Life As We Know It

“Life As We Know It” stars Katherine Heigl and Josh Duhamel as two people who can’t stand each other but must raise a child together after the baby’s parents die. In the process of caring for the kid, they fall in love. What’s amazing is that despite everything I have just told you, “Life As We Know It” is NOT the single worst thing ever created by mankind.

I know! This astonishes me, too! I have seen a number of romantic comedies in my day (that number is 42,875), and about half of them have employed the “man and woman hate each other at first but fall in love when they are forced to interact” device. Usually it’s something simple, like they’re co-workers assigned to collaborate on a project. But forced to raise a child together? Surely that is the dumbest premise I’ve seen. Surely the people who made the film marveled every day that a major Hollywood studio was paying them to do it.

And yet if you can get past the premise — that is to say, if you can overlook the film’s inherent stupidity — it’s not an unpleasant experience. It has a few laughs. The baby is cute. Josh Duhamel is charming, and even Katherine Heigl is likable for a while. The movie still isn’t good, mind you. Not by a long shot. But it isn’t eye-gougingly bad, either. Where romantic comedies involving Katherine Heigl are concerned, we will take whatever small victories we can get.

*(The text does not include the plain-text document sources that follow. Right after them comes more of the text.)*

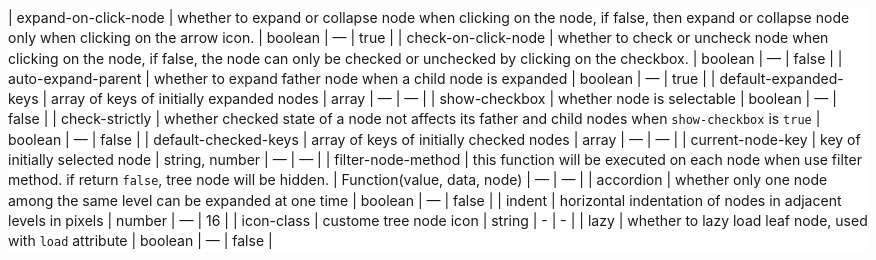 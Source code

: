 | expand-on-click-node  | whether to expand or collapse node when clicking on the node, if false, then expand or collapse node only when clicking on the arrow icon.                                                                                                                                                                                                                                  | boolean                                | —               | true    |
| check-on-click-node   | whether to check or uncheck node when clicking on the node, if false, the node can only be checked or unchecked by clicking on the checkbox.                                                                                                                                                                                                                                | boolean                                | —               | false   |
| auto-expand-parent    | whether to expand father node when a child node is expanded                                                                                                                                                                                                                                                                                                                 | boolean                                | —               | true    |
| default-expanded-keys | array of keys of initially expanded nodes                                                                                                                                                                                                                                                                                                                                   | array                                  | —               | —       |
| show-checkbox         | whether node is selectable                                                                                                                                                                                                                                                                                                                                                  | boolean                                | —               | false   |
| check-strictly        | whether checked state of a node not affects its father and child nodes when `show-checkbox` is `true`                                                                                                                                                                                                                                                                       | boolean                                | —               | false   |
| default-checked-keys  | array of keys of initially checked nodes                                                                                                                                                                                                                                                                                                                                    | array                                  | —               | —       |
| current-node-key      | key of initially selected node                                                                                                                                                                                                                                                                                                                                              | string, number                         | —               | —       |
| filter-node-method    | this function will be executed on each node when use filter method. if return `false`, tree node will be hidden.                                                                                                                                                                                                                                                            | Function(value, data, node)            | —               | —       |
| accordion             | whether only one node among the same level can be expanded at one time                                                                                                                                                                                                                                                                                                      | boolean                                | —               | false   |
| indent                | horizontal indentation of nodes in adjacent levels in pixels                                                                                                                                                                                                                                                                                                                | number                                 | —               | 16      |
| icon-class            | custome tree node icon                                                                                                                                                                                                                                                                                                                                                      | string                                 | -               | -       |
| lazy                  | whether to lazy load leaf node, used with `load` attribute                                                                                                                                                                                                                                                                                                                  | boolean                                | —               | false   |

Heigl plays Holly Berenson, a bakery proprietress, and Duhamel plays Eric Messer, a technical director for televised basketball games. They have friends in common, Peter (Hayes MacArthur) and Alison (Christina Hendricks), but nothing else. In fact, Peter and Alison set them up on a date once, and it was disastrous — not because Holly was a cold shrew, as you’d expect, but because Eric was an hour late, hadn’t made any plans, and used his cell phone to schedule a booty call right in front of Holly. Shrewd move, making Eric the jerk so that we’ll like Katherine Heigl by default!

(Having accomplished that, the movie immediately makes Eric a normal person, all signs of irresponsibility and carelessness wiped away.)

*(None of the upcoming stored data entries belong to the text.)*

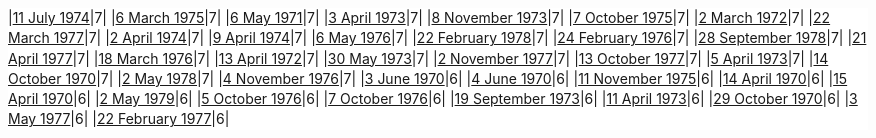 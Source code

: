 |[11 July 1974](https://historichansard.net/hofreps/1974/19740711_reps_29_hor89/)|7|
|[6 March 1975](https://historichansard.net/hofreps/1975/19750306_reps_29_hor93/)|7|
|[6 May 1971](https://historichansard.net/hofreps/1971/19710506_reps_27_hor72/)|7|
|[3 April 1973](https://historichansard.net/hofreps/1973/19730403_reps_28_hor83/)|7|
|[8 November 1973](https://historichansard.net/hofreps/1973/19731108_REPS_28_HoR86%20(2)/)|7|
|[7 October 1975](https://historichansard.net/hofreps/1975/19751007_reps_29_hor97/)|7|
|[2 March 1972](https://historichansard.net/hofreps/1972/19720302_reps_27_hor76/)|7|
|[22 March 1977](https://historichansard.net/hofreps/1977/19770322_reps_30_hor104/)|7|
|[2 April 1974](https://historichansard.net/hofreps/1974/19740402_reps_28_hor88/)|7|
|[9 April 1974](https://historichansard.net/hofreps/1974/19740409_reps_28_hor88/)|7|
|[6 May 1976](https://historichansard.net/hofreps/1976/19760506_reps_30_hor99/)|7|
|[22 February 1978](https://historichansard.net/hofreps/1978/19780222_reps_31_hor108/)|7|
|[24 February 1976](https://historichansard.net/hofreps/1976/19760224_reps_30_hor98/)|7|
|[28 September 1978](https://historichansard.net/hofreps/1978/19780928_reps_31_hor111/)|7|
|[21 April 1977](https://historichansard.net/hofreps/1977/19770421_reps_30_hor104/)|7|
|[18 March 1976](https://historichansard.net/hofreps/1976/19760318_reps_30_hor98/)|7|
|[13 April 1972](https://historichansard.net/hofreps/1972/19720413_reps_27_hor77/)|7|
|[30 May 1973](https://historichansard.net/hofreps/1973/19730530_reps_28_hor84/)|7|
|[2 November 1977](https://historichansard.net/hofreps/1977/19771102_reps_30_hor107/)|7|
|[13 October 1977](https://historichansard.net/hofreps/1977/19771013_reps_30_hor107/)|7|
|[5 April 1973](https://historichansard.net/hofreps/1973/19730405_reps_28_hor83/)|7|
|[14 October 1970](https://historichansard.net/hofreps/1970/19701014_reps_27_hor70/)|7|
|[2 May 1978](https://historichansard.net/hofreps/1978/19780502_reps_31_hor109/)|7|
|[4 November 1976](https://historichansard.net/hofreps/1976/19761104_reps_30_hor101/)|7|
|[3 June 1970](https://historichansard.net/hofreps/1970/19700603_reps_27_hor68/)|6|
|[4 June 1970](https://historichansard.net/hofreps/1970/19700604_reps_27_hor68/)|6|
|[11 November 1975](https://historichansard.net/hofreps/1975/19751111_reps_29_hor97/)|6|
|[14 April 1970](https://historichansard.net/hofreps/1970/19700414_reps_27_hor66/)|6|
|[15 April 1970](https://historichansard.net/hofreps/1970/19700415_reps_27_hor66/)|6|
|[2 May 1979](https://historichansard.net/hofreps/1979/19790502_reps_31_hor114/)|6|
|[5 October 1976](https://historichansard.net/hofreps/1976/19761005_reps_30_hor101/)|6|
|[7 October 1976](https://historichansard.net/hofreps/1976/19761007_reps_30_hor101/)|6|
|[19 September 1973](https://historichansard.net/hofreps/1973/19730919_reps_28_hor85/)|6|
|[11 April 1973](https://historichansard.net/hofreps/1973/19730411_reps_28_hor83/)|6|
|[29 October 1970](https://historichansard.net/hofreps/1970/19701029_reps_27_hor70/)|6|
|[3 May 1977](https://historichansard.net/hofreps/1977/19770503_reps_30_hor105/)|6|
|[22 February 1977](https://historichansard.net/hofreps/1977/19770222_reps_30_hor103/)|6|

Then Peter and Alison die; whoops! Their will stipulates that if they should ever die together, they want Holly and Eric to raise little Sophie. This is because Holly and Eric are the child’s godparents, never mind that they hate each other and Peter and Alison know this. Oh, and since Peter and Alison’s house is paid off, it will be easier if Holly and Eric move in to it.

Well, there are baby-raising shenanigans, let me tell you. Upchuck is involved. So is poop. Surprisingly, though, these things do not comprise the bulk of the film’s humor. So yes, I am praising a film for NOT being nothing but wall-to-wall poop jokes. Congratulations on being fairly civilized and not altogether despicable, movie!

Holly and Eric try to have separate social lives at first, juggling their busy schedules and sharing the Sophie-related responsibilities. Eric’s thing is that he sleeps with dumb women every chance he gets; Holly’s thing is that she has a crush on the pediatrician (Josh Lucas). A couple scenes suggest that all the neighborhood housewives, as well as the local gays, have the hots for Eric, but that idea doesn’t go anywhere.

The movie was directed by Greg Berlanti, best known as the creator of TV’s “Everwood” and “Eli Stone,” and the screenplay — which has been floating around since 2001! — is by first-timers Ian Deitchman and Kristin Rusk Robinson. It eventually has a scene where someone rushes to the airport to stop the other person, only to find that the flight has just departed, only to find that the person didn’t get on the plane after all. Between that and the main premise, there’s clearly no reason to watch this movie, and I’m not suggesting you should. I was just glad it didn’t make geysers of blood spurt from my ears, that’s all.

C (1 hr., 52 min.; PG-13, a little profanity, a little sexuality.)